1998 was Irabu's best season in MLB, featuring career bests in games started (28), complete games (2), innings pitched (173), wins (13), and ERA (4.06). He was referenced in the Seinfeld series finale, which aired on May 14. While inconsistent, Irabu was twice named the American League's Pitcher of the Month: in May 1998 (4–1, 1.44 ERA) and July 1999 (4–0, 2.64 ERA).

===Montreal Expos===
After the 1999 season, he was traded to the Montreal Expos for Ted Lilly, Christian Parker, and Jake Westbrook. He started only 14 games for the Expos in 2000 and 2001, pitching 71 1/3 innings with a 6.69 ERA and only two wins against seven losses.

===Texas Rangers===
In 2002, he signed as a free agent to pitch for the Texas Rangers as a closer. At the end of the year, he was released.

===Hanshin Tigers===
At the end of the 2002 season, Irabu moved back to Japan to pitch in the Hanshin Tigers' starting rotation for the 2003 season, helping the team win the Central League pennant for the first time since 1985.

Before the 2004 season, he pitched in the 2004 MLB Japan Opening Series exhibition games against the Tampa Bay Devil Rays.

Over the course of six MLB seasons, Irabu's career totals are 126 games, 514 innings, 34 wins, 35 losses, 16 saves, 405 strikeouts, and a 5.15 ERA. His Japanese totals for eleven seasons are 273 games, 1,2861/3 innings, 72 wins, 69 losses, 11 saves, 1,282 strikeouts, and a 3.55 ERA.

===Later career===
In April 2009, Irabu came out of retirement to sign with Long Beach Armada of the independent Golden Baseball League. He posted a 5–3 record in 10 starts, with an ERA of 3.58. In 65 innings, Irabu struck out 66 batters while walking just 19. In August, he announced his intention to return to the Japanese professional leagues, and began playing for the semi-professional Kōchi Fighting Dogs.

==Later life==
On 20 August 2008, Irabu was arrested for assaulting the manager of a bar in Umeda, Osaka after his credit card was declined.

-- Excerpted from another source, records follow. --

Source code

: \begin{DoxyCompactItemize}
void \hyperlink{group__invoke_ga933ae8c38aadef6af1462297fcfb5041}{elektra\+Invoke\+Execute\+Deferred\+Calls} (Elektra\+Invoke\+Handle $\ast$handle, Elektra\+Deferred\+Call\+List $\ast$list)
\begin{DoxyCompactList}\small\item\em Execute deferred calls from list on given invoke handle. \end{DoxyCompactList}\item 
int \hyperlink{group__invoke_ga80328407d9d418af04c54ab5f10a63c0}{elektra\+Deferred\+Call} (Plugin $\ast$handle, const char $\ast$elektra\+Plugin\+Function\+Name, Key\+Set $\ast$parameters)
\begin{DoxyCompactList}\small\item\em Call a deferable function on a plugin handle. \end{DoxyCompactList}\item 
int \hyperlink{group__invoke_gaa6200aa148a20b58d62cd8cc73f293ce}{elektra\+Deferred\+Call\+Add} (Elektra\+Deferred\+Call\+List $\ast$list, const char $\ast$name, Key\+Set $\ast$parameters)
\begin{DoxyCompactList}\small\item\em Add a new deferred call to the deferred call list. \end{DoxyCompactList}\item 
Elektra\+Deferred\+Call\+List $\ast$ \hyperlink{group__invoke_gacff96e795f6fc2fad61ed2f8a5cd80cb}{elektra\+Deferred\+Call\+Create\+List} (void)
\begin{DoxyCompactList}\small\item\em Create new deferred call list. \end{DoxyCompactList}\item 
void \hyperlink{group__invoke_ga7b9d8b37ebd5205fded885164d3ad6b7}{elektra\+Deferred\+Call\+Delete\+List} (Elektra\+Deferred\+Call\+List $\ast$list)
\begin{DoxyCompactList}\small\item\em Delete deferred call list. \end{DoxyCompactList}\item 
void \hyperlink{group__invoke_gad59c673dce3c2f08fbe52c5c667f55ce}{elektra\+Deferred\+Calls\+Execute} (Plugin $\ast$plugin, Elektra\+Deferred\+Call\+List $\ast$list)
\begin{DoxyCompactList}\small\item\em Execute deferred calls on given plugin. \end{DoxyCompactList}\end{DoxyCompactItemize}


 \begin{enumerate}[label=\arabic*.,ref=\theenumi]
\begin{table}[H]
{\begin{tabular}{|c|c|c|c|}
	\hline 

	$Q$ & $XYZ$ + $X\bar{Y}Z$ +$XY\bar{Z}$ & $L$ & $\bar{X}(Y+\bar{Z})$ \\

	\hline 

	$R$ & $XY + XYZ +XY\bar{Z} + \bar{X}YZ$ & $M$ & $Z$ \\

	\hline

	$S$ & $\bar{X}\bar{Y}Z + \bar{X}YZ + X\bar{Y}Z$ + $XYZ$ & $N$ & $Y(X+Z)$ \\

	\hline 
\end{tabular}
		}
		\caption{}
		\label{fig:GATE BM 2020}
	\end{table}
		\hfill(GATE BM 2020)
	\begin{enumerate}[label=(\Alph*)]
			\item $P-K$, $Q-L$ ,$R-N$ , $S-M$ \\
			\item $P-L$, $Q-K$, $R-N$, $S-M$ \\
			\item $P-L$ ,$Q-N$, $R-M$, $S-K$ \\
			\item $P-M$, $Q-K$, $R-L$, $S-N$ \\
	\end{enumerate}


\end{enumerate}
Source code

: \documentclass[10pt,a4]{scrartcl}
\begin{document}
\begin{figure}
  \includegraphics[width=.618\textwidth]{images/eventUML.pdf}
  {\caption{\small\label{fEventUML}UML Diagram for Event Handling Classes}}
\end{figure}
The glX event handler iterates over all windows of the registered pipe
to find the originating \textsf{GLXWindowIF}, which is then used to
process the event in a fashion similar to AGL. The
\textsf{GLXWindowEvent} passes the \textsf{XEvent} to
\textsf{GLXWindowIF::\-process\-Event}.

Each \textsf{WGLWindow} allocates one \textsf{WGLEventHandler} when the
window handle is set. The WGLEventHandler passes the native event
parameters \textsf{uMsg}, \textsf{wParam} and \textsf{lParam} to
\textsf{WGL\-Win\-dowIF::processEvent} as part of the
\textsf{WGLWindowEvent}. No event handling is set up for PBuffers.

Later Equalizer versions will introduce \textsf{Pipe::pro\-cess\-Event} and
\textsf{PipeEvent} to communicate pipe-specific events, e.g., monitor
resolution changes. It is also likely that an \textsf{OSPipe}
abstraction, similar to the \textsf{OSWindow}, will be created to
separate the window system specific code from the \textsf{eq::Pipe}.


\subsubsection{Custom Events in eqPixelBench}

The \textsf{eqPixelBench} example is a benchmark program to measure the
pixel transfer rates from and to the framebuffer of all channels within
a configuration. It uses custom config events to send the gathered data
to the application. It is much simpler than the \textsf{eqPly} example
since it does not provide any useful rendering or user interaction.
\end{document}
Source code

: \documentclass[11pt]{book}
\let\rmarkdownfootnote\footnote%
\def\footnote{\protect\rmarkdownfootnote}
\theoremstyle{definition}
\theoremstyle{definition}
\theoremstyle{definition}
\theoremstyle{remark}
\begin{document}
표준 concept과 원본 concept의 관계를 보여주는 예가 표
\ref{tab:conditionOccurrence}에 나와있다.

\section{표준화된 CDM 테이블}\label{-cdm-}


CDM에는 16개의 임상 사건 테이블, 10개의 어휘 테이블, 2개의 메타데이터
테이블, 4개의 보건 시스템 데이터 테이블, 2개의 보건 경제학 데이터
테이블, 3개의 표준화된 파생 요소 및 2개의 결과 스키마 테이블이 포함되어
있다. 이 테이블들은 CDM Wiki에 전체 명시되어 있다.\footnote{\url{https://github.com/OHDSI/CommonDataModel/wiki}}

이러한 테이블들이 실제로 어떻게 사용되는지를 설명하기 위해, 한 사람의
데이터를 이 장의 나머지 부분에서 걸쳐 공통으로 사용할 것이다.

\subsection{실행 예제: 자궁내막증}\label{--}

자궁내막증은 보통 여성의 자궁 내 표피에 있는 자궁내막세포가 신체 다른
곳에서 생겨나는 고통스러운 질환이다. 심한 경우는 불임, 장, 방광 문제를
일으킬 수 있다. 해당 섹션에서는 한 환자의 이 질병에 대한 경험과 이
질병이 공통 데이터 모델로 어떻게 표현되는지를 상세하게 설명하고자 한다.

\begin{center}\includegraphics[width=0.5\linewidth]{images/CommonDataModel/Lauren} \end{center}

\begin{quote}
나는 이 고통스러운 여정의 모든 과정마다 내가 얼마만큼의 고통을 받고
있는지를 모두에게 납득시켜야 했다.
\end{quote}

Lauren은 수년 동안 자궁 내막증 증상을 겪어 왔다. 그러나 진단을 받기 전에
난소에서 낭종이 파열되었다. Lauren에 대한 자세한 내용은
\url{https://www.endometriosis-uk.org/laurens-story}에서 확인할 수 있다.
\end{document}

Irabu was arrested for driving under the influence of alcohol on 17 May 2010 in Redondo Beach, California. The press release of his arrest stated he resided in the Los Angeles suburb of Rancho Palos Verdes at the time.

Irabu was found dead in his Rancho Palos Verdes home on 27 July 2011. He was reported to have hanged himself. He left behind his wife and two children. Irabu's autopsy showed he was inebriated at the time of his death, with both alcohol and Ativan in his system. He was reportedly despondent because his wife had taken their two daughters and left him.